Your instructions — Please print the entries below exactly, from the line with "Because there are" through the line with "easy-to-use app-wide solution.", including both of those lines and leaving out all others.

::::::::

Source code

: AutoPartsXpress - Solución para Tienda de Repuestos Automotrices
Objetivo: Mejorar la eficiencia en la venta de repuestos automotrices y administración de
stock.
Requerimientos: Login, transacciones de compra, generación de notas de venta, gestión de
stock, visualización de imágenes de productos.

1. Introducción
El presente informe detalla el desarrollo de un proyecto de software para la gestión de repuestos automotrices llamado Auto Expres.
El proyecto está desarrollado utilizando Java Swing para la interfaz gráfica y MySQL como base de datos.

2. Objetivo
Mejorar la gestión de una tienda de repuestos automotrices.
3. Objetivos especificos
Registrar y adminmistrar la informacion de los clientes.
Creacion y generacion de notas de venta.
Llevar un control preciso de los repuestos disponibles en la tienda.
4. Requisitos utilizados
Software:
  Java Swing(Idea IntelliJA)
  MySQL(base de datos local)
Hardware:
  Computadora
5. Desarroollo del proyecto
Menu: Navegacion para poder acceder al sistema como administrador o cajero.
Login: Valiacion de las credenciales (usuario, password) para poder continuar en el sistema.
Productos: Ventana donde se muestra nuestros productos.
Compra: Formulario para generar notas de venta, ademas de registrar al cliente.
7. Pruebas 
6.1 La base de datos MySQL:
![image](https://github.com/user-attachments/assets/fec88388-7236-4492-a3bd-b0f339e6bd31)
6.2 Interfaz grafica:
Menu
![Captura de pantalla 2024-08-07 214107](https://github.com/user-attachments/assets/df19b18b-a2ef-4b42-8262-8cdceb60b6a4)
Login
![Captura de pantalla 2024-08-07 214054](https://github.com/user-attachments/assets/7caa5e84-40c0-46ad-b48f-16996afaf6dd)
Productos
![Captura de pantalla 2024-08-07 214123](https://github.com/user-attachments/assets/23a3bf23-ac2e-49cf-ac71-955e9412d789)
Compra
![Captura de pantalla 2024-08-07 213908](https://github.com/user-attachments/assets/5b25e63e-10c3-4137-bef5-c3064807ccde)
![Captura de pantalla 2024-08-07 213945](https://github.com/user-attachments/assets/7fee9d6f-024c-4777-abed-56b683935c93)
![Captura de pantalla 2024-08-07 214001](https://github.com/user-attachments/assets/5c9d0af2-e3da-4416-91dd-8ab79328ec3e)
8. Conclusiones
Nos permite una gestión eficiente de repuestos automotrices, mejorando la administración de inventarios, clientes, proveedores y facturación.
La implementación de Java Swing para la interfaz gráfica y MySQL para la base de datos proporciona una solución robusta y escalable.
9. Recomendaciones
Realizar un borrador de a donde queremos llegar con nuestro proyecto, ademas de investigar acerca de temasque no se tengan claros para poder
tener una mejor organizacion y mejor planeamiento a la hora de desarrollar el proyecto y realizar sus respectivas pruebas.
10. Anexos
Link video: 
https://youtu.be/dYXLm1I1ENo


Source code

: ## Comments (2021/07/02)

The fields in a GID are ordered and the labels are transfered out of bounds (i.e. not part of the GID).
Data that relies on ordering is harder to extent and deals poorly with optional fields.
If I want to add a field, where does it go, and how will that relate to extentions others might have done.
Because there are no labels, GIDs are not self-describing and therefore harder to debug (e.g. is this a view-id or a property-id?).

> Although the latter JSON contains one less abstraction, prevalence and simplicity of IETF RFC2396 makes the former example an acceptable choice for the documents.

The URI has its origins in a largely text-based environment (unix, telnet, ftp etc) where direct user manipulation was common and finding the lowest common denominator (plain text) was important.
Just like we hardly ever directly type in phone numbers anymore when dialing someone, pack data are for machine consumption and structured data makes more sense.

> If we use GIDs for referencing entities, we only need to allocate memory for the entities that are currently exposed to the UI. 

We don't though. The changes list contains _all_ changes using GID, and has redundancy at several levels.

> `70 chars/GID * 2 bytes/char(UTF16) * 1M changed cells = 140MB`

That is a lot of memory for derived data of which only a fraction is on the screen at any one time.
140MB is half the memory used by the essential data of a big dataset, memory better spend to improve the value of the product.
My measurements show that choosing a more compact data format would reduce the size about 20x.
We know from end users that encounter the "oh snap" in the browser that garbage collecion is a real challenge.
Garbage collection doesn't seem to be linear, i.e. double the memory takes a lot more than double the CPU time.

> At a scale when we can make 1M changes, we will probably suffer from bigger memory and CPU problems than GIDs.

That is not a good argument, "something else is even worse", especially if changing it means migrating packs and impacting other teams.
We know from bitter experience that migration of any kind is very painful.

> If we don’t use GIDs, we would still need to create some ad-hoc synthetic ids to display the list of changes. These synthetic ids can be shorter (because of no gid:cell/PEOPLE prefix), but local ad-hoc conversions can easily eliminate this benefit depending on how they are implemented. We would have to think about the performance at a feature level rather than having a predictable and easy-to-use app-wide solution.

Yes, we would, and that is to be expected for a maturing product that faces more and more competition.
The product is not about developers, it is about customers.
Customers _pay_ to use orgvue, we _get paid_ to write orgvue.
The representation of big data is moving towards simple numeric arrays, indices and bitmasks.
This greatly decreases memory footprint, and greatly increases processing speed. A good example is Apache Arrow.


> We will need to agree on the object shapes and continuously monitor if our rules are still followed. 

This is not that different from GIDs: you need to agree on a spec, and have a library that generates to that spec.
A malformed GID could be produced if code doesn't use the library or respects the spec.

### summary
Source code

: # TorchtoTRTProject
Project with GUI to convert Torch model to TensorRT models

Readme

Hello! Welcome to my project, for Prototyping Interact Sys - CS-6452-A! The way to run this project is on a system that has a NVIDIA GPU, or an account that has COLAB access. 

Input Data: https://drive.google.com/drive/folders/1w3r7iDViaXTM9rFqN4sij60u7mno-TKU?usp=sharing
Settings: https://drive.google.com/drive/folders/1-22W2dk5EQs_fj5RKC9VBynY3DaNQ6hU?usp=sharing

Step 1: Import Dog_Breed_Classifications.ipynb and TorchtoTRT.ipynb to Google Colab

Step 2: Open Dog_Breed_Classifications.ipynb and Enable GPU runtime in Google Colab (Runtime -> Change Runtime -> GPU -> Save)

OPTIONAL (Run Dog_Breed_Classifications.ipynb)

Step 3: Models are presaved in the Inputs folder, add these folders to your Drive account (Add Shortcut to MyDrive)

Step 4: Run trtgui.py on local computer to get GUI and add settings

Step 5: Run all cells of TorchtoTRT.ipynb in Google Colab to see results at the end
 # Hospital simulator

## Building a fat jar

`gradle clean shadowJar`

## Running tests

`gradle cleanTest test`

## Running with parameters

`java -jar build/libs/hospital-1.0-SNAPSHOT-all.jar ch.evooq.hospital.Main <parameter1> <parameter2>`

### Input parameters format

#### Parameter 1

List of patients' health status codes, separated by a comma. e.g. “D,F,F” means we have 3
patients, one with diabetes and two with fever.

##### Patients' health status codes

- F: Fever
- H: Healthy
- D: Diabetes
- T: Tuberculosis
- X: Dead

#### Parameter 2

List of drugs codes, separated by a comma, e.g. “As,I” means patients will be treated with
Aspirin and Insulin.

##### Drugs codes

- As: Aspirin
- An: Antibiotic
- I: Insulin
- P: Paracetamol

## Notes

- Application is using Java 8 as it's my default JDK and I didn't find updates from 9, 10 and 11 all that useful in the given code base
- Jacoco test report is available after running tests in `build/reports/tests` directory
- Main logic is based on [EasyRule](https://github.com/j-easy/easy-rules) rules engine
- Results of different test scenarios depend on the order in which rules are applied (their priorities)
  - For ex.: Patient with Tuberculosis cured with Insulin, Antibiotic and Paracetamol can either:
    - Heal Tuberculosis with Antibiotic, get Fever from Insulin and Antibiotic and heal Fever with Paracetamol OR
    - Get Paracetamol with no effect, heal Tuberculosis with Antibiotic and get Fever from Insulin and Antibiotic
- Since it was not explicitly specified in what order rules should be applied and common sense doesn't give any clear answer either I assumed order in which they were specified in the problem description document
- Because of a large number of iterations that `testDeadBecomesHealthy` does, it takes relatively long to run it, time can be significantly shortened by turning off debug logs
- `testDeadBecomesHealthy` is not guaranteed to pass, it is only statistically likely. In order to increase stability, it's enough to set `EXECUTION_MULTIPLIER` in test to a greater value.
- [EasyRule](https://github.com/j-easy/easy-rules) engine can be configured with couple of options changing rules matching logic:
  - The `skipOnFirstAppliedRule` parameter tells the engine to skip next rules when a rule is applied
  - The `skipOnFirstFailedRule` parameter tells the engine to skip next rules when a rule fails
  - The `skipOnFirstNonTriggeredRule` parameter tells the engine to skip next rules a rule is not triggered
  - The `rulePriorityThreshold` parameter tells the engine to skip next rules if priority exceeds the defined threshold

::::::::

Exercise output —
Because there are no labels, GIDs are not self-describing and therefore harder to debug (e.g. is this a view-id or a property-id?).

> Although the latter JSON contains one less abstraction, prevalence and simplicity of IETF RFC2396 makes the former example an acceptable choice for the documents.

The URI has its origins in a largely text-based environment (unix, telnet, ftp etc) where direct user manipulation was common and finding the lowest common denominator (plain text) was important.
Just like we hardly ever directly type in phone numbers anymore when dialing someone, pack data are for machine consumption and structured data makes more sense.

> If we use GIDs for referencing entities, we only need to allocate memory for the entities that are currently exposed to the UI. 

We don't though. The changes list contains _all_ changes using GID, and has redundancy at several levels.

> `70 chars/GID * 2 bytes/char(UTF16) * 1M changed cells = 140MB`

That is a lot of memory for derived data of which only a fraction is on the screen at any one time.
140MB is half the memory used by the essential data of a big dataset, memory better spend to improve the value of the product.
My measurements show that choosing a more compact data format would reduce the size about 20x.
We know from end users that encounter the "oh snap" in the browser that garbage collecion is a real challenge.
Garbage collection doesn't seem to be linear, i.e. double the memory takes a lot more than double the CPU time.

> At a scale when we can make 1M changes, we will probably suffer from bigger memory and CPU problems than GIDs.

That is not a good argument, "something else is even worse", especially if changing it means migrating packs and impacting other teams.
We know from bitter experience that migration of any kind is very painful.

> If we don’t use GIDs, we would still need to create some ad-hoc synthetic ids to display the list of changes. These synthetic ids can be shorter (because of no gid:cell/PEOPLE prefix), but local ad-hoc conversions can easily eliminate this benefit depending on how they are implemented. We would have to think about the performance at a feature level rather than having a predictable and easy-to-use app-wide solution.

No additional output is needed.